Stored data entries
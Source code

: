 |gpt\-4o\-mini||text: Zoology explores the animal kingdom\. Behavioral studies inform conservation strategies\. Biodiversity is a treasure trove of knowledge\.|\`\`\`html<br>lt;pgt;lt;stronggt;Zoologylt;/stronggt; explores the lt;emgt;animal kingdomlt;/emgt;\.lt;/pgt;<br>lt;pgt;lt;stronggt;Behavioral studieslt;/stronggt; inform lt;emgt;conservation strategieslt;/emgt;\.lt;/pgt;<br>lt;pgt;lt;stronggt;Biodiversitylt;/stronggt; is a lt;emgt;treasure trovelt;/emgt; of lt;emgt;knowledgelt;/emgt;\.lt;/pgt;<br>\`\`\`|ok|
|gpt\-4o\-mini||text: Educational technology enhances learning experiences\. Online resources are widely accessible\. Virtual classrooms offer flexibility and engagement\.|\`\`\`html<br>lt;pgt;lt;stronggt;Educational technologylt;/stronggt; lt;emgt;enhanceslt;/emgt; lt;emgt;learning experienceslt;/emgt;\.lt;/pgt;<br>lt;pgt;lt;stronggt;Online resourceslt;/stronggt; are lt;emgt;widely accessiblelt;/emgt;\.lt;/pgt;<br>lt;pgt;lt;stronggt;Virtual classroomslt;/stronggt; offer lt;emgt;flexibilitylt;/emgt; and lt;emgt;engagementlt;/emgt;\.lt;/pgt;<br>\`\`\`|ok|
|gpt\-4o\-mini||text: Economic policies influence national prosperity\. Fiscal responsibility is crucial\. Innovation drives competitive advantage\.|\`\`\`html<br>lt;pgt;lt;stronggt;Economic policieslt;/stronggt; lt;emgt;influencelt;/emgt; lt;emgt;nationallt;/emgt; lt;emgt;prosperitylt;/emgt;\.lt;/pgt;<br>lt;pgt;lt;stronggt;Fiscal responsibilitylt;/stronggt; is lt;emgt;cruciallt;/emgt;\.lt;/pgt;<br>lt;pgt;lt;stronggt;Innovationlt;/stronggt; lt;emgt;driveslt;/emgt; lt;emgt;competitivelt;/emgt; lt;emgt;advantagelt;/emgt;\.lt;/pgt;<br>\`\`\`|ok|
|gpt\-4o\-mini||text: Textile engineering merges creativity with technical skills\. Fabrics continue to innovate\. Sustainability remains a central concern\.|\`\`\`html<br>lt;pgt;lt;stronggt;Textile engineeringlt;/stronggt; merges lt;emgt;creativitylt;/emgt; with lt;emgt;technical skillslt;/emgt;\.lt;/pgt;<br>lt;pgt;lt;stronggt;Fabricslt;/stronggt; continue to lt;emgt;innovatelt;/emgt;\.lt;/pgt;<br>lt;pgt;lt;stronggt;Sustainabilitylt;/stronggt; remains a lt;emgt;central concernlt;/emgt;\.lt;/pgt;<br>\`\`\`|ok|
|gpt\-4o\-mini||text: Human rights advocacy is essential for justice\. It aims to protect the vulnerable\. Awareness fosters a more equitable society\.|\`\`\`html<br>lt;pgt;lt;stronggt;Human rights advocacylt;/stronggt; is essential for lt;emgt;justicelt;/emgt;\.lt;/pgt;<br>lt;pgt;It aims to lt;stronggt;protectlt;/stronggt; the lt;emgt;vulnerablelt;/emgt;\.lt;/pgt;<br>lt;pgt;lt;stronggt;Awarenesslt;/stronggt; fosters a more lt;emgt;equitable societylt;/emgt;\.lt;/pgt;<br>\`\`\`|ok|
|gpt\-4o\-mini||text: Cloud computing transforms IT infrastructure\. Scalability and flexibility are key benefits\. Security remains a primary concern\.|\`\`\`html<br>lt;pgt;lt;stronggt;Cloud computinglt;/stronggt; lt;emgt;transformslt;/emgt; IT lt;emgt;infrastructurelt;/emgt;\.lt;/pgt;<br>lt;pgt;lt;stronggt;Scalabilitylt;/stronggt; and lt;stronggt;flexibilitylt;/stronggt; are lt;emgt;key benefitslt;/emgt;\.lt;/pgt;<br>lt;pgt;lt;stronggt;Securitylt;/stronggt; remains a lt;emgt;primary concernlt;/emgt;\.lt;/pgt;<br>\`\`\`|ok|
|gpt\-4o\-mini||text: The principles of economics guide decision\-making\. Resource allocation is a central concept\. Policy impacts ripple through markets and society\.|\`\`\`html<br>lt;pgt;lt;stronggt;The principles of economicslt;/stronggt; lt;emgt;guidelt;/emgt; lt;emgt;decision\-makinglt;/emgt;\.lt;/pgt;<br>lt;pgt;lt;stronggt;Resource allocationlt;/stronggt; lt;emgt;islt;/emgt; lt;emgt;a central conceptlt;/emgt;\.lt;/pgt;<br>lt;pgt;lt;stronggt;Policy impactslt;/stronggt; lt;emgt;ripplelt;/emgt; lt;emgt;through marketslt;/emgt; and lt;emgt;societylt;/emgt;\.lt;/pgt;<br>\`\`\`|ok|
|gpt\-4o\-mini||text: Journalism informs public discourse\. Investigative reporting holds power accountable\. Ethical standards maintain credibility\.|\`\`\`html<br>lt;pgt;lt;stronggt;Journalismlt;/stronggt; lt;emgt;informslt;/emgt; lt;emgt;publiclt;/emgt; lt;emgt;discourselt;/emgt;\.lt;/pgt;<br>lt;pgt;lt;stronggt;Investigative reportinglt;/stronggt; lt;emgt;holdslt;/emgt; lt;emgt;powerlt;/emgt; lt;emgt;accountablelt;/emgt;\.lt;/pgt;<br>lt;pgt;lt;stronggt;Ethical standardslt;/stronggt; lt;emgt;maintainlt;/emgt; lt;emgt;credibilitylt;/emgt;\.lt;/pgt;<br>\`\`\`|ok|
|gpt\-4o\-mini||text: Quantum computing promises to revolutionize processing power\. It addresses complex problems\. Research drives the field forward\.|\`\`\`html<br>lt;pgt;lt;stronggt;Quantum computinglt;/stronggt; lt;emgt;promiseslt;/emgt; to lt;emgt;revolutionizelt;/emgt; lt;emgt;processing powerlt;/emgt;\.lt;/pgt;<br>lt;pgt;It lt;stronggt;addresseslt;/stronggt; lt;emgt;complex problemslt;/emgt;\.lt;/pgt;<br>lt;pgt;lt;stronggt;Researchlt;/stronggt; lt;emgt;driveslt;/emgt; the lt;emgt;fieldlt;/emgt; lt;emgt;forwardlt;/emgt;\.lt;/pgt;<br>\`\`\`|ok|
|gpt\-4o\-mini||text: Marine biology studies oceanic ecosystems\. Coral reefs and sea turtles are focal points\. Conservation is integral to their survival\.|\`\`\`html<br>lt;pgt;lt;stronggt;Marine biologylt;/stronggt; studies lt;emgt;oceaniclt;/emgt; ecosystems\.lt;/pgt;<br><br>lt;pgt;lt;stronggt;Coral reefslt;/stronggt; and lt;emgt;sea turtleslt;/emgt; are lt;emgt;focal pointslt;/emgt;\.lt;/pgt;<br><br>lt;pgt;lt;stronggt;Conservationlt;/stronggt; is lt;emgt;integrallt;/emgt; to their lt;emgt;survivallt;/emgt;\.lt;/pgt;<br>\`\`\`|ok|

**Task goal**
Reproduce the entries above in full, exactly as they read.

**Your solution**
Source code

: |gpt\-4o\-mini||text: Zoology explores the animal kingdom\. Behavioral studies inform conservation strategies\. Biodiversity is a treasure trove of knowledge\.|\`\`\`html<br>lt;pgt;lt;stronggt;Zoologylt;/stronggt; explores the lt;emgt;animal kingdomlt;/emgt;\.lt;/pgt;<br>lt;pgt;lt;stronggt;Behavioral studieslt;/stronggt; inform lt;emgt;conservation strategieslt;/emgt;\.lt;/pgt;<br>lt;pgt;lt;stronggt;Biodiversitylt;/stronggt; is a lt;emgt;treasure trovelt;/emgt; of lt;emgt;knowledgelt;/emgt;\.lt;/pgt;<br>\`\`\`|ok|
|gpt\-4o\-mini||text: Educational technology enhances learning experiences\. Online resources are widely accessible\. Virtual classrooms offer flexibility and engagement\.|\`\`\`html<br>lt;pgt;lt;stronggt;Educational technologylt;/stronggt; lt;emgt;enhanceslt;/emgt; lt;emgt;learning experienceslt;/emgt;\.lt;/pgt;<br>lt;pgt;lt;stronggt;Online resourceslt;/stronggt; are lt;emgt;widely accessiblelt;/emgt;\.lt;/pgt;<br>lt;pgt;lt;stronggt;Virtual classroomslt;/stronggt; offer lt;emgt;flexibilitylt;/emgt; and lt;emgt;engagementlt;/emgt;\.lt;/pgt;<br>\`\`\`|ok|
|gpt\-4o\-mini||text: Economic policies influence national prosperity\. Fiscal responsibility is crucial\. Innovation drives competitive advantage\.|\`\`\`html<br>lt;pgt;lt;stronggt;Economic policieslt;/stronggt; lt;emgt;influencelt;/emgt; lt;emgt;nationallt;/emgt; lt;emgt;prosperitylt;/emgt;\.lt;/pgt;<br>lt;pgt;lt;stronggt;Fiscal responsibilitylt;/stronggt; is lt;emgt;cruciallt;/emgt;\.lt;/pgt;<br>lt;pgt;lt;stronggt;Innovationlt;/stronggt; lt;emgt;driveslt;/emgt; lt;emgt;competitivelt;/emgt; lt;emgt;advantagelt;/emgt;\.lt;/pgt;<br>\`\`\`|ok|
|gpt\-4o\-mini||text: Textile engineering merges creativity with technical skills\. Fabrics continue to innovate\. Sustainability remains a central concern\.|\`\`\`html<br>lt;pgt;lt;stronggt;Textile engineeringlt;/stronggt; merges lt;emgt;creativitylt;/emgt; with lt;emgt;technical skillslt;/emgt;\.lt;/pgt;<br>lt;pgt;lt;stronggt;Fabricslt;/stronggt; continue to lt;emgt;innovatelt;/emgt;\.lt;/pgt;<br>lt;pgt;lt;stronggt;Sustainabilitylt;/stronggt; remains a lt;emgt;central concernlt;/emgt;\.lt;/pgt;<br>\`\`\`|ok|
|gpt\-4o\-mini||text: Human rights advocacy is essential for justice\. It aims to protect the vulnerable\. Awareness fosters a more equitable society\.|\`\`\`html<br>lt;pgt;lt;stronggt;Human rights advocacylt;/stronggt; is essential for lt;emgt;justicelt;/emgt;\.lt;/pgt;<br>lt;pgt;It aims to lt;stronggt;protectlt;/stronggt; the lt;emgt;vulnerablelt;/emgt;\.lt;/pgt;<br>lt;pgt;lt;stronggt;Awarenesslt;/stronggt; fosters a more lt;emgt;equitable societylt;/emgt;\.lt;/pgt;<br>\`\`\`|ok|
|gpt\-4o\-mini||text: Cloud computing transforms IT infrastructure\. Scalability and flexibility are key benefits\. Security remains a primary concern\.|\`\`\`html<br>lt;pgt;lt;stronggt;Cloud computinglt;/stronggt; lt;emgt;transformslt;/emgt; IT lt;emgt;infrastructurelt;/emgt;\.lt;/pgt;<br>lt;pgt;lt;stronggt;Scalabilitylt;/stronggt; and lt;stronggt;flexibilitylt;/stronggt; are lt;emgt;key benefitslt;/emgt;\.lt;/pgt;<br>lt;pgt;lt;stronggt;Securitylt;/stronggt; remains a lt;emgt;primary concernlt;/emgt;\.lt;/pgt;<br>\`\`\`|ok|
|gpt\-4o\-mini||text: The principles of economics guide decision\-making\. Resource allocation is a central concept\. Policy impacts ripple through markets and society\.|\`\`\`html<br>lt;pgt;lt;stronggt;The principles of economicslt;/stronggt; lt;emgt;guidelt;/emgt; lt;emgt;decision\-makinglt;/emgt;\.lt;/pgt;<br>lt;pgt;lt;stronggt;Resource allocationlt;/stronggt; lt;emgt;islt;/emgt; lt;emgt;a central conceptlt;/emgt;\.lt;/pgt;<br>lt;pgt;lt;stronggt;Policy impactslt;/stronggt; lt;emgt;ripplelt;/emgt; lt;emgt;through marketslt;/emgt; and lt;emgt;societylt;/emgt;\.lt;/pgt;<br>\`\`\`|ok|
|gpt\-4o\-mini||text: Journalism informs public discourse\. Investigative reporting holds power accountable\. Ethical standards maintain credibility\.|\`\`\`html<br>lt;pgt;lt;stronggt;Journalismlt;/stronggt; lt;emgt;informslt;/emgt; lt;emgt;publiclt;/emgt; lt;emgt;discourselt;/emgt;\.lt;/pgt;<br>lt;pgt;lt;stronggt;Investigative reportinglt;/stronggt; lt;emgt;holdslt;/emgt; lt;emgt;powerlt;/emgt; lt;emgt;accountablelt;/emgt;\.lt;/pgt;<br>lt;pgt;lt;stronggt;Ethical standardslt;/stronggt; lt;emgt;maintainlt;/emgt; lt;emgt;credibilitylt;/emgt;\.lt;/pgt;<br>\`\`\`|ok|
|gpt\-4o\-mini||text: Quantum computing promises to revolutionize processing power\. It addresses complex problems\. Research drives the field forward\.|\`\`\`html<br>lt;pgt;lt;stronggt;Quantum computinglt;/stronggt; lt;emgt;promiseslt;/emgt; to lt;emgt;revolutionizelt;/emgt; lt;emgt;processing powerlt;/emgt;\.lt;/pgt;<br>lt;pgt;It lt;stronggt;addresseslt;/stronggt; lt;emgt;complex problemslt;/emgt;\.lt;/pgt;<br>lt;pgt;lt;stronggt;Researchlt;/stronggt; lt;emgt;driveslt;/emgt; the lt;emgt;fieldlt;/emgt; lt;emgt;forwardlt;/emgt;\.lt;/pgt;<br>\`\`\`|ok|
|gpt\-4o\-mini||text: Marine biology studies oceanic ecosystems\. Coral reefs and sea turtles are focal points\. Conservation is integral to their survival\.|\`\`\`html<br>lt;pgt;lt;stronggt;Marine biologylt;/stronggt; studies lt;emgt;oceaniclt;/emgt; ecosystems\.lt;/pgt;<br><br>lt;pgt;lt;stronggt;Coral reefslt;/stronggt; and lt;emgt;sea turtleslt;/emgt; are lt;emgt;focal pointslt;/emgt;\.lt;/pgt;<br><br>lt;pgt;lt;stronggt;Conservationlt;/stronggt; is lt;emgt;integrallt;/emgt; to their lt;emgt;survivallt;/emgt;\.lt;/pgt;<br>\`\`\`|ok|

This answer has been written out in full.